Minimum setup for GCP cloud storage

The minimal setup recommended for production includes two GCS buckets (one for storing workload data and another for storing logs) and four service accounts. Additionally, you can create a third bucket for storing FreeIPA and Data Lake backup data separately. If the third bucket is not provided, FreeIPA and Data Lake backup data is stored in the Logs bucket.

You need to create service accounts mentioned in the table and while creating them:

  • The Service account name column lists all the service accounts that need to be created. You may choose different service account names.

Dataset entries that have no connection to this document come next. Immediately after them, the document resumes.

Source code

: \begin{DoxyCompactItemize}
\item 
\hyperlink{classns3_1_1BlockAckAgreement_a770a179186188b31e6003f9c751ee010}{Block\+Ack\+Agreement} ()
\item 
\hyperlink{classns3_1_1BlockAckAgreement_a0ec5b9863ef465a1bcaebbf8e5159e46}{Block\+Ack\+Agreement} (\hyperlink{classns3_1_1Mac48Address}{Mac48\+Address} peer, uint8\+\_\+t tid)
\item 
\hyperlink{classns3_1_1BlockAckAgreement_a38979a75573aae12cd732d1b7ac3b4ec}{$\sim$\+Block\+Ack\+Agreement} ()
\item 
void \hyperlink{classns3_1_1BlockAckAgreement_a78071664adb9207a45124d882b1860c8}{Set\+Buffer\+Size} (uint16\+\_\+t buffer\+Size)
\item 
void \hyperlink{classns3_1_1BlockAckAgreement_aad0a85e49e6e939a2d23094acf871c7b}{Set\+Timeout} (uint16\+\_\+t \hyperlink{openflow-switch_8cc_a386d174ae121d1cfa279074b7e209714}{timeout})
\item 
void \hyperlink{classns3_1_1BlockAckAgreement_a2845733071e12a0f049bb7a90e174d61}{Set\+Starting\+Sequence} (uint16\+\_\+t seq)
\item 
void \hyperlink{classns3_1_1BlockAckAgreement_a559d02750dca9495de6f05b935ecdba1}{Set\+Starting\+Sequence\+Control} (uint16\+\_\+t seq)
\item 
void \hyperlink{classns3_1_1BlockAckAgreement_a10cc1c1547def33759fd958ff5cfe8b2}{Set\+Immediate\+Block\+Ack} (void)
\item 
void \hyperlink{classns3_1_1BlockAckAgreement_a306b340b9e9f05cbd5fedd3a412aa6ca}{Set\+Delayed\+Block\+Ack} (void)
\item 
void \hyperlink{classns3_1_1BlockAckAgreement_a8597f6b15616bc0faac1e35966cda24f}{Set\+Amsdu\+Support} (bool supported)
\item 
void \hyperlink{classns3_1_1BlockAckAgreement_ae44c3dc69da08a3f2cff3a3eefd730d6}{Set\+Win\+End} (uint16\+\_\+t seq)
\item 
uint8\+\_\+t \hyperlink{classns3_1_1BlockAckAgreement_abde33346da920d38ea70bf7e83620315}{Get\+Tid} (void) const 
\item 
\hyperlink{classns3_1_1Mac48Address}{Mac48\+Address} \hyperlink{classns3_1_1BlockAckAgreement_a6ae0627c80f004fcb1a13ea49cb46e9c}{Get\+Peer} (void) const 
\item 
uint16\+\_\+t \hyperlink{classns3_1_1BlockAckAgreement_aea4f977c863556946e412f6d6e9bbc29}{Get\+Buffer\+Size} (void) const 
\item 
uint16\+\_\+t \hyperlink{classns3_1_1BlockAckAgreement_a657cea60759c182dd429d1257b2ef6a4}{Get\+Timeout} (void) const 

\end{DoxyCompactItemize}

The ones provided here follow the same terminology as CDP web interface and CDP CLI making it easier to understand where to provide them to CDP.

  • The Required IAM roles column explains what IAM role each service account needs over the item listed in the Scope column. For example, the Logger service account requires that you create a custom role with storage.buckets.get and storage.objects.create permissions. Next, you navigate to the Logs bucket permissions and add the Logger service account as a member with the custom role that you created earlier.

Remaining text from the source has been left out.